## YOUR OBJECTIVE
Give again, exactly as written, each line of the material below starting at the line that contains "sur une liste" and ending at the line that contains "Pour modifier la". Both ends count, and no other line does.
- Opening Delimiter -
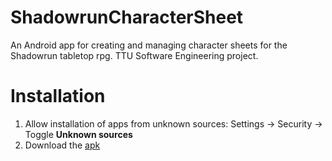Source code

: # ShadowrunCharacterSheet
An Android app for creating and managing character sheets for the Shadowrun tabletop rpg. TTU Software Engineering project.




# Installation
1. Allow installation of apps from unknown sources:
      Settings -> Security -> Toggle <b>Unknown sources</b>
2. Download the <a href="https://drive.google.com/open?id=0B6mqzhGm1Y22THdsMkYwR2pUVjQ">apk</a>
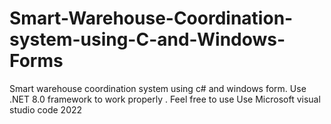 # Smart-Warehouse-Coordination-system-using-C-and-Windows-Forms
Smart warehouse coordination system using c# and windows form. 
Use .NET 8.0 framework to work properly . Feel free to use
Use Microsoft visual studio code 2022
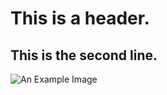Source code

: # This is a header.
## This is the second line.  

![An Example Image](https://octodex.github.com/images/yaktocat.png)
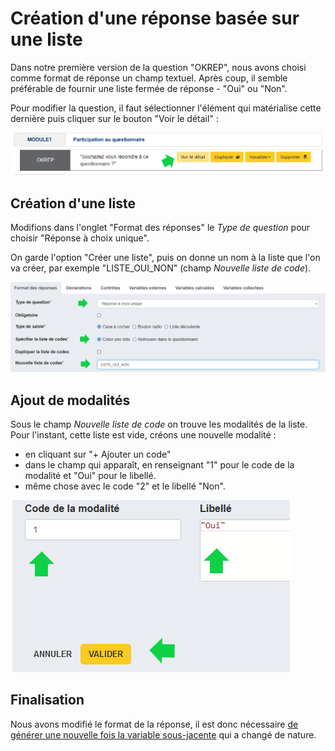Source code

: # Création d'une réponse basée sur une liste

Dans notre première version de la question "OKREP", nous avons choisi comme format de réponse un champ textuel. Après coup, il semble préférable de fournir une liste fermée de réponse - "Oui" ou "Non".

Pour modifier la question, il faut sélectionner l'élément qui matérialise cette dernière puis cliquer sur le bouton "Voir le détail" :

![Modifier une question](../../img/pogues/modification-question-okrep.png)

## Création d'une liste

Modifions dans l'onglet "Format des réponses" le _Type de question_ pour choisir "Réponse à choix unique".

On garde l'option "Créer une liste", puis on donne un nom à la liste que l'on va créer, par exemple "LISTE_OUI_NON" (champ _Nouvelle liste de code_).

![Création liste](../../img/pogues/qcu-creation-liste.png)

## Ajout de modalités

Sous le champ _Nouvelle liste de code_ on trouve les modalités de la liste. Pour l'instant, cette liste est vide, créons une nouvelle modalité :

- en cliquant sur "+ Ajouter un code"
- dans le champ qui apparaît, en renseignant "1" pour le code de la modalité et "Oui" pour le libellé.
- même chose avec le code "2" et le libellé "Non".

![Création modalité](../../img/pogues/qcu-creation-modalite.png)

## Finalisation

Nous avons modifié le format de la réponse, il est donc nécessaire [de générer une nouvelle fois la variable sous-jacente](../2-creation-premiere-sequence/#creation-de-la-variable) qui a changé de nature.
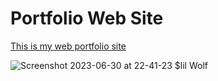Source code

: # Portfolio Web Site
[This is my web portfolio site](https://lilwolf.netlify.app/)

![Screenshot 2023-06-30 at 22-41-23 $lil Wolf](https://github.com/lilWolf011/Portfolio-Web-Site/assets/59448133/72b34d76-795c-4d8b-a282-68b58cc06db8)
- Closing Delimiter -
## RESPONSE TO THIS TASK
: # Création d'une réponse basée sur une liste

Dans notre première version de la question "OKREP", nous avons choisi comme format de réponse un champ textuel. Après coup, il semble préférable de fournir une liste fermée de réponse - "Oui" ou "Non".

Pour modifier la question, il faut sélectionner l'élément qui matérialise cette dernière puis cliquer sur le bouton "Voir le détail" :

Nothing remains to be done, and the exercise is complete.